[Opening Data to use section]

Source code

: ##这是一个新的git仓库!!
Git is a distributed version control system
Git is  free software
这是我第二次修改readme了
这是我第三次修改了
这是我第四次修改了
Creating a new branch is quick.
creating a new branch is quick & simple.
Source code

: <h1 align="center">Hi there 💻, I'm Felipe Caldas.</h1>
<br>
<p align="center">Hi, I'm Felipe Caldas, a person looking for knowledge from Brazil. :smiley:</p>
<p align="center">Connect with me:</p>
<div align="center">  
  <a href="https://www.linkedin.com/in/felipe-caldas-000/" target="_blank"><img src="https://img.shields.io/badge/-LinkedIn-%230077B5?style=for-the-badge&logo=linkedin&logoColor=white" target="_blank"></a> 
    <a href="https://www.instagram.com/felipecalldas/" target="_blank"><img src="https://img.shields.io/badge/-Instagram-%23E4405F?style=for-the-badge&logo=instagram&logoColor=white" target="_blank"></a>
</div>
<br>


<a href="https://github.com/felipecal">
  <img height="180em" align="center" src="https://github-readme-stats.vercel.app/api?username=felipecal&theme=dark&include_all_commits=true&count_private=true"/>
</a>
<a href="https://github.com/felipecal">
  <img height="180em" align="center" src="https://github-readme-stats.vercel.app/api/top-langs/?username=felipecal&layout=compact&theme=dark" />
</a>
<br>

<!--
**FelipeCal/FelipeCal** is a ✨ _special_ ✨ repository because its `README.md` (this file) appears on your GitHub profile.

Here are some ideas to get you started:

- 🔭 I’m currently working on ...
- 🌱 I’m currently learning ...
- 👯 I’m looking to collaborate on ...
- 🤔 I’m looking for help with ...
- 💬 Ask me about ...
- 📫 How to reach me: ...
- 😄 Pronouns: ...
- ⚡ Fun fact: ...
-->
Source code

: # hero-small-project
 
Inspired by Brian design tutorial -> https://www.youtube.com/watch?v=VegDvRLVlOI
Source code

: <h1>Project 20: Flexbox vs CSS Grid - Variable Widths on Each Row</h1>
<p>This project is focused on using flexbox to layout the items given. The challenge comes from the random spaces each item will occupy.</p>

[Closing Data to use section]

Problem statement => Reproduce the listing shown above in its entirety, exactly.

Answer to the exercise =>
Source code

: ##这是一个新的git仓库!!
Git is a distributed version control system
Git is  free software
这是我第二次修改readme了
这是我第三次修改了
这是我第四次修改了
Creating a new branch is quick.
creating a new branch is quick & simple.
Source code

: <h1 align="center">Hi there 💻, I'm Felipe Caldas.</h1>
<br>
<p align="center">Hi, I'm Felipe Caldas, a person looking for knowledge from Brazil. :smiley:</p>
<p align="center">Connect with me:</p>
<div align="center">  
  <a href="https://www.linkedin.com/in/felipe-caldas-000/" target="_blank"><img src="https://img.shields.io/badge/-LinkedIn-%230077B5?style=for-the-badge&logo=linkedin&logoColor=white" target="_blank"></a> 
    <a href="https://www.instagram.com/felipecalldas/" target="_blank"><img src="https://img.shields.io/badge/-Instagram-%23E4405F?style=for-the-badge&logo=instagram&logoColor=white" target="_blank"></a>
</div>
<br>


<a href="https://github.com/felipecal">
  <img height="180em" align="center" src="https://github-readme-stats.vercel.app/api?username=felipecal&theme=dark&include_all_commits=true&count_private=true"/>
</a>
<a href="https://github.com/felipecal">
  <img height="180em" align="center" src="https://github-readme-stats.vercel.app/api/top-langs/?username=felipecal&layout=compact&theme=dark" />
</a>
<br>

<!--
**FelipeCal/FelipeCal** is a ✨ _special_ ✨ repository because its `README.md` (this file) appears on your GitHub profile.

Here are some ideas to get you started:

- 🔭 I’m currently working on ...
- 🌱 I’m currently learning ...
- 👯 I’m looking to collaborate on ...
- 🤔 I’m looking for help with ...
- 💬 Ask me about ...
- 📫 How to reach me: ...
- 😄 Pronouns: ...
- ⚡ Fun fact: ...
-->
Source code

: # hero-small-project
 
Inspired by Brian design tutorial -> https://www.youtube.com/watch?v=VegDvRLVlOI
Source code

: <h1>Project 20: Flexbox vs CSS Grid - Variable Widths on Each Row</h1>
<p>This project is focused on using flexbox to layout the items given. The challenge comes from the random spaces each item will occupy.</p>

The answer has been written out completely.